- 528 -

 

 

TWEEDE  EPILEPTISCHE  AANVAL

“Eind februari 1992 hetzelfde, maar nog erger. Middenin de nacht schoot ik er wakker van. ’t Was net alsof de duivel naast mij lag. Een afgrijselijk gekrijs. Een gruwelijk gezicht. Ik trachtte direct te verhinderen dat Monique uit het bed zou vallen en ondersteunde in het bijzonder haar hoofd. Op dat moment kwam Sven in mijn slaapkamer binnengestormd, maar hielp me niet. Hij riep: heeft hij u weer geslagen?! Hierbij rukte hij van de schoorsteenmantel aan het voeteneinde van mijn bed een zware kader, waarin onze huwelijksfoto stak. Deze kader had MM zelf indertijd kort na ons huwelijk gemaakt. Hij had de vorm van een trapezium, waarvan een van de hoekpunten bijzonder spits toeliep.

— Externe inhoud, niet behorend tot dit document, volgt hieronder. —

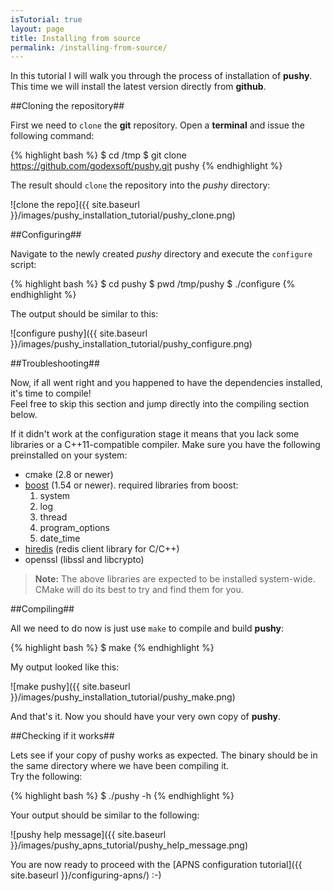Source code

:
 ```yaml
---
isTutorial: true
layout: page
title: Installing from source
permalink: /installing-from-source/
---
```

In this tutorial I will walk you through the process of installation of __pushy__.  
This time we will install the latest version directly from __github__.

##Cloning the repository##

First we need to `clone` the __git__ repository. Open a __terminal__ and issue
the following command:

{% highlight bash %}
$ cd /tmp
$ git clone https://github.com/godexsoft/pushy.git pushy
{% endhighlight %}

The result should `clone` the repository into the _pushy_ directory:

>
![clone the repo]({{ site.baseurl }}/images/pushy_installation_tutorial/pushy_clone.png)

##Configuring##

Navigate to the newly created _pushy_ directory and execute the `configure` script:

{% highlight bash %}
$ cd pushy
$ pwd
/tmp/pushy
$ ./configure
{% endhighlight %}

The output should be similar to this:

>
![configure pushy]({{ site.baseurl }}/images/pushy_installation_tutorial/pushy_configure.png)

##Troubleshooting##

Now, if all went right and you happened to have the dependencies installed, it's time to compile!  
Feel free to skip this section and jump directly into the compiling section below.

If it didn't work at the configuration stage it means that you lack some libraries
or a C++11-compatible compiler. Make sure you have the following preinstalled on your system:

- cmake (2.8 or newer)
- [boost](http://boost.org) (1.54 or newer). required libraries from boost:
  1. system
  2. log
  3. thread
  4. program_options
  5. date_time
- [hiredis](https://github.com/redis/hiredis) (redis client library for C/C++)
- openssl (libssl and libcrypto)

> __Note:__
The above libraries are expected to be installed system-wide. CMake will do its best to try and find them for you.

##Compiling##

All we need to do now is just use `make` to compile and build __pushy__:

{% highlight bash %}
$ make
{% endhighlight %}

My output looked like this:

>
![make pushy]({{ site.baseurl }}/images/pushy_installation_tutorial/pushy_make.png)

And that's it. Now you should have your very own copy of __pushy__.

##Checking if it works##

Lets see if your copy of pushy works as expected. The binary should be in the
same directory where we have been compiling it.  
Try the following:

{% highlight bash %}
$ ./pushy -h
{% endhighlight %}

Your output should be similar to the following:

>
![pushy help message]({{ site.baseurl }}/images/pushy_apns_tutorial/pushy_help_message.png)

You are now ready to proceed with the [APNS configuration tutorial]({{ site.baseurl }}/configuring-apns/) :-)
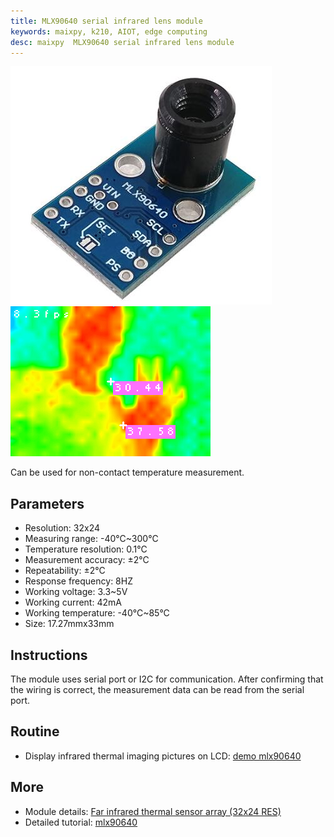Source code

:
 ```yaml
---
title: MLX90640 serial infrared lens module
keywords: maixpy, k210, AIOT, edge computing
desc: maixpy  MLX90640 serial infrared lens module
---
```


<div style="center">
<img src="./../../../assets/hardware/other/mlx90640_hot_map3.jpg">
<img src="../../../assets/hardware/other/k210_mlx90640_hot_map2.jpg">
</div>

Can be used for non-contact temperature measurement.

## Parameters

* Resolution: 32x24
* Measuring range: -40°C~300°C
* Temperature resolution: 0.1°C
* Measurement accuracy: ±2°C
* Repeatability: ±2°C
* Response frequency: 8HZ
* Working voltage: 3.3~5V
* Working current: 42mA
* Working temperature: -40°C~85°C
* Size: 17.27mmx33mm

## Instructions

The module uses serial port or I2C for communication. After confirming that the wiring is correct, the measurement data can be read from the serial port.

## Routine

* Display infrared thermal imaging pictures on LCD: [demo mlx90640](https://github.com/sipeed/MaixPy-v1_scripts/tree/master/modules/others/mlx90640)

## More

* Module details: [Far infrared thermal sensor array (32x24 RES)](https://www.melexis.com/en/product/MLX90640/Far-Infrared-Thermal-Sensor-Array)
* Detailed tutorial: [mlx90640](https://neucrack.com/p/189)
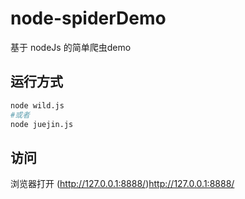 # node-spiderDemo
基于 nodeJs 的简单爬虫demo

## 运行方式

```bash
node wild.js 
#或者
node juejin.js
```

## 访问

浏览器打开  (http://127.0.0.1:8888/)http://127.0.0.1:8888/

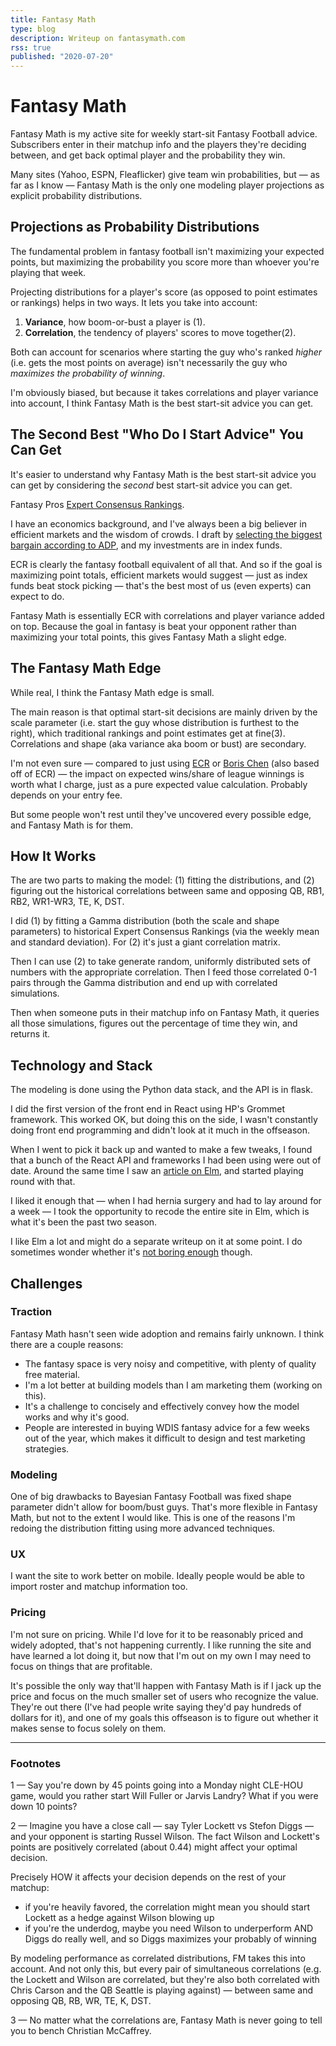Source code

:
 ```yaml
---
title: Fantasy Math 
type: blog
description: Writeup on fantasymath.com
rss: true
published: "2020-07-20"
---
```


# Fantasy Math
Fantasy Math is my active site for weekly start-sit Fantasy Football advice.
Subscribers enter in their matchup info and the players they're deciding
between, and get back optimal player and the probability they win.

Many sites (Yahoo, ESPN, Fleaflicker) give team win probabilities, but — as
far as I know — Fantasy Math is the only one modeling player projections as
explicit probability distributions.

## Projections as Probability Distributions
The fundamental problem in fantasy football isn't maximizing your expected
points, but maximizing the probability you score more than whoever you're
playing that week.

Projecting distributions for a player's score (as opposed to point estimates or
rankings) helps in two ways. It lets you take into account:

1. **Variance**, how boom-or-bust a player is (1).
2. **Correlation**, the tendency of players' scores to move together(2).

Both can account for scenarios where starting the guy who's ranked *higher* (i.e.
gets the most points on average) isn't necessarily the guy who *maximizes the
probability of winning*.

I'm obviously biased, but because it takes correlations and player variance
into account, I think Fantasy Math is the best start-sit advice you can get.

## The Second Best "Who Do I Start Advice" You Can Get
It's easier to understand why Fantasy Math is the best start-sit advice you can
get by considering the *second* best start-sit advice you can get.

Fantasy Pros [Expert Consensus
Rankings](https://www.fantasypros.com/nfl/rankings/consensus-cheatsheets.php).

I have an economics background, and I've always been a big believer in
efficient markets and the wisdom of crowds. I draft by [selecting the biggest
bargain according to
ADP](https://lifehacker.com/use-the-wisdom-of-crowds-to-draft-the-best-fantasy-foot-1617837803.), and my investments are in index funds.

ECR is clearly the fantasy football equivalent of all that. And so if the goal
is maximizing point totals, efficient markets would suggest — just as index
funds beat stock picking —  that's the best most of us (even experts) can
expect to do.

Fantasy Math is essentially ECR with correlations and player variance added on
top. Because the goal in fantasy is beat your opponent rather than maximizing
your total points, this gives Fantasy Math a slight edge.

## The Fantasy Math Edge
While real, I think the Fantasy Math edge is small.

The main reason is that optimal start-sit decisions are mainly driven by the
scale parameter (i.e. start the guy whose distribution is furthest to the
right), which traditional rankings and point estimates get at fine(3).
Correlations and shape (aka variance aka boom or bust) are secondary.

I'm not even sure — compared to just using
[ECR](https://www.fantasypros.com/nfl/rankings/consensus-cheatsheets.php) or
[Boris Chen](https://www.borischen.com) (also based off of ECR) — the impact on
expected wins/share of league winnings is worth what I charge, just as a pure
expected value calculation. Probably depends on your entry fee.

But some people won't rest until they've uncovered every possible edge, and
Fantasy Math is for them.

## How It Works
The are two parts to making the model: (1) fitting the distributions, and (2)
figuring out the historical correlations between same and opposing QB, RB1,
RB2, WR1-WR3, TE, K, DST.

I did (1) by fitting a Gamma distribution (both the scale and shape parameters)
to historical Expert Consensus Rankings (via the weekly mean and standard
deviation). For (2) it's just a giant correlation matrix.

Then I can use (2) to take generate random, uniformly distributed sets of
numbers with the appropriate correlation. Then I feed those correlated 0-1
pairs through the Gamma distribution and end up with correlated simulations.

Then when someone puts in their matchup info on Fantasy Math, it queries all
those simulations, figures out the percentage of time they win, and returns it.

## Technology and Stack
The modeling is done using the Python data stack, and the API is in flask.

I did the  first version of the front end in React using HP's Grommet framework.
This worked OK, but doing this on the side, I wasn't constantly doing front end
programming and didn't look at it much in the offseason.

When I went to pick it back up and wanted to make a few tweaks, I found that
a bunch of the React API and frameworks I had been using were out of date.
Around the same time I saw an [article on
Elm](https://blog.realkinetic.com/elm-changed-my-mind-about-unpopular-languages-190a23f4a834), and started playing round with
that.

I liked it enough that — when I had hernia surgery and had to lay around for a
week — I took the opportunity to recode the entire site in Elm, which is what
it's been the past two season.

I like Elm a lot and might do a separate writeup on it at some point. I do
sometimes wonder whether it's [not boring
enough](http://boringtechnology.club/) though.

## Challenges
### Traction
Fantasy Math hasn't seen wide adoption and remains fairly unknown. I think there
are a couple reasons:

- The fantasy space is very noisy and competitive, with plenty of quality free material.
- I'm a lot better at building models than I am marketing them (working on this).
- It's a challenge to concisely and effectively convey how the model works and why it's good.
- People are interested in buying WDIS fantasy advice for a few weeks out of the year, which makes it difficult to design and test marketing strategies.

### Modeling
One of big drawbacks to Bayesian Fantasy Football was fixed shape parameter
didn't allow for boom/bust guys. That's more flexible in Fantasy Math, but not
to the extent I would like. This is one of the reasons I'm redoing the
distribution fitting using more advanced techniques.

### UX
I want the site to work better on mobile. Ideally people would be able to
import roster and matchup information too.

### Pricing
I'm not sure on pricing. While I'd love for it to be reasonably priced and
widely adopted, that's not happening currently. I like running the site and
have learned a lot doing it, but now that I'm out on my own I may need to focus
on things that are profitable.

It's possible the only way that'll happen with Fantasy Math is if I jack up the
price and focus on the much smaller set of users who recognize the value.
They're out there (I've had people write saying they'd pay hundreds of dollars
for it), and one of my goals this offseason is to figure out whether it makes
sense to focus solely on them.

----

### Footnotes
1 — Say you're down by 45 points going into a Monday night CLE-HOU game, would
you rather start Will Fuller or Jarvis Landry? What if you were down 10 points?

2 — Imagine you have a close call — say Tyler Lockett vs Stefon Diggs — and
your opponent is starting Russel Wilson. The fact Wilson and Lockett's points
are positively correlated (about 0.44) might affect your optimal decision.
  
Precisely HOW it affects your decision depends on the rest of your matchup:
    
- if you're heavily favored, the correlation might mean you should start Lockett as a hedge against Wilson blowing up
- if you're the underdog, maybe you need Wilson to underperform AND Diggs do really well, and so Diggs maximizes your probably of winning

By modeling performance as correlated distributions, FM takes this into
account.  And not only this, but every pair of simultaneous correlations (e.g.
the Lockett and Wilson are correlated, but they're also both correlated with
Chris Carson and the QB Seattle is playing against) — between same and opposing
QB, RB, WR, TE, K, DST.

3 — No matter what the correlations are, Fantasy Math is never going to tell
you to bench Christian McCaffrey.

Met die scherpe punt naar voren smeet Sven hem in mijn richting, maar die kwam naast mijn bed terecht en doorboorde het balatum. Daarna vluchtte Sven voor het duivels lawaai van zijn moeder. Ik bleef haar ondersteunen tot wanneer ze terug stilviel.”

 

 

“ … doorboorde het balatum.”

 

 

MEERDERE  EPILEPTISCHE  AANVALLEN

“Vanaf half februari 1992 had Monique om de twee weken een aanval, die almaar erger en erger werd. Op doktersvoorschrift moest ze dure medicamenten nemen. Ik kocht ze regelmatig bij de apotheker. De hersentumor groeide snel. Monique zou niet lang meer leven, dat besefte ik. Om haar nog een beetje te sparen, besloot ik om met Sven af te rekenen na haar overlijden. Ondertussen moest ik hem wel speciaal in het oog houden, voornamelijk als hij in de omtrek was op een moment dat ik zijn moeder moest helpen als ze een aanval kreeg. Dan moest ik soms kussens rondom haar leggen.”

 

DREIGENDE  STILTE

“Van maart tot juni 1992 werd het voor mij leefbaarder. Terwijl ik eigenlijk nog de enige was die nog echt voor Monique zorgde, heerste thuis de sfeer van een koude oorlog. Soms siste Sven dat hij me ging vermoorden of dat hij me een tweede hartinfarct ging bezorgen.”

 

ZIEKENHUIS

“Tijdens de Gentse Feesten in juli 1992 wilde Monique per se een optreden bijwonen van een bepaalde artieste. Sven had beloofd om haar en MM naar de desbetreffende feesttent te vervoeren. Ze was dus in goede handen en omdat het donderdag was, vertrok ikzelf naar Brugge en Zeebrugge om Timi te steunen. Maar Sven hield zijn woord niet en liet zijn moeder gans alleen te voet vanuit ons huis vertrekken! Terwijl zij aan het standbeeld van Lieven Bauwens was gearriveerd en tussen het volk stond te wachten om de feesttent binnen te gaan, kreeg ze opnieuw een erge epileptische aanval. De omstanders verwittigden de hulpdiensten en de brandweer van dienst bracht haar naar een ziekenhuis. Toen Sven en MM op het Lieven Bauwensplein aankwamen, was Monique daar natuurlijk niet meer. Ze bleven dan maar zonder haar van het feest genieten. Toen ik ’s avonds thuiskwam, zat Sven in de zetel en zei doodgemoedereerd: ma is verdwenen. Toen ik hoorde dat hij zijn moeder niet naar de feesttent had gebracht, begon bij mij op dat ogenblik een alarmbelletje te rinkelen. Ik besefte wat er gebeurd was en besloot om mijn zoon kalm te houden. Ze zal in de Gentse Feesten iemand ontmoet hebben en is daar blijven plakken, stelde ik hem gerust, ga maar gaan slapen, ik blijf wel de wacht houden. De dag nadien wist ik na een paar telefoontjes dat Monique was opgenomen in het UZG, het Universitair Ziekenhuis te Gent. En stel je voor: Sven, die als vierentwintigjarige man niet wist wat hij in zulke omstandigheden moest doen, bedankte me voor die inlichting. ’t Is triestig als je als vader beseft dat je niet alleen een vijand maar ook een sukkelaar op de wereld hebt gebracht.”